Random cyclic dynamical systems

TL;DR

This paper analyzes the behavior of a specific cyclic dynamical system on large random subsets of a circle, revealing how the proportion of periodic points varies with rationality of a parameter, with implications for computational topology.

Contribution

It provides explicit asymptotic results for the expected fraction of periodic points in the system, connecting dynamical systems with topological data analysis through Catalan numbers.

Findings

Expected fraction of periodic points tends to 0 for irrational r.

Expected fraction tends to 1/q for rational r=p/q.

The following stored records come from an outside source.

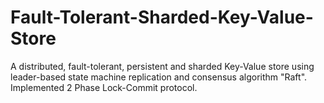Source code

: # Fault-Tolerant-Sharded-Key-Value-Store
A distributed, fault-tolerant, persistent and sharded Key-Value store using leader-based state machine replication and consensus algorithm "Raft". Implemented 2 Phase Lock-Commit protocol.
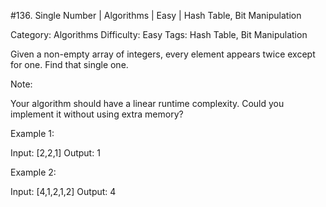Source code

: #136. Single Number | Algorithms | Easy | Hash Table, Bit Manipulation

Category: Algorithms
Difficulty: Easy
Tags: Hash Table, Bit Manipulation

Given a non-empty array of integers, every element appears twice except for one. Find that single one.

Note:

Your algorithm should have a linear runtime complexity. Could you implement it without using extra memory?

Example 1:


Input: [2,2,1]
Output: 1


Example 2:


Input: [4,1,2,1,2]
Output: 4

Results inform simplification of Vietoris-Rips complexes in topological data analysis.

Abstract

For X a finite subset of the circle and for 0 < r <= 1 fixed, consider the function f_r : X -> X which maps each point to the clockwise furthest element of X within angular distance less than 2 pi r. We study the discrete dynamical system on X generated by f_r, and especially its expected behavior when X is a large random set. We show that, as |X| -> infinity, the expected fraction of periodic points of f_r tends to 0 if r is irrational and to 1/q if r = p/q is rational with p and q coprime. These results are obtained via more refined statistics of f_r which we compute explicitly in terms of (generalized) Catalan numbers. The motivation for studying f_r comes from Vietoris-Rips complexes, a geometric construction used in computational topology. Our results determine how much one can expect to simplify the Vietoris-Rips complex of a random sample of the circle by removing dominated vertices.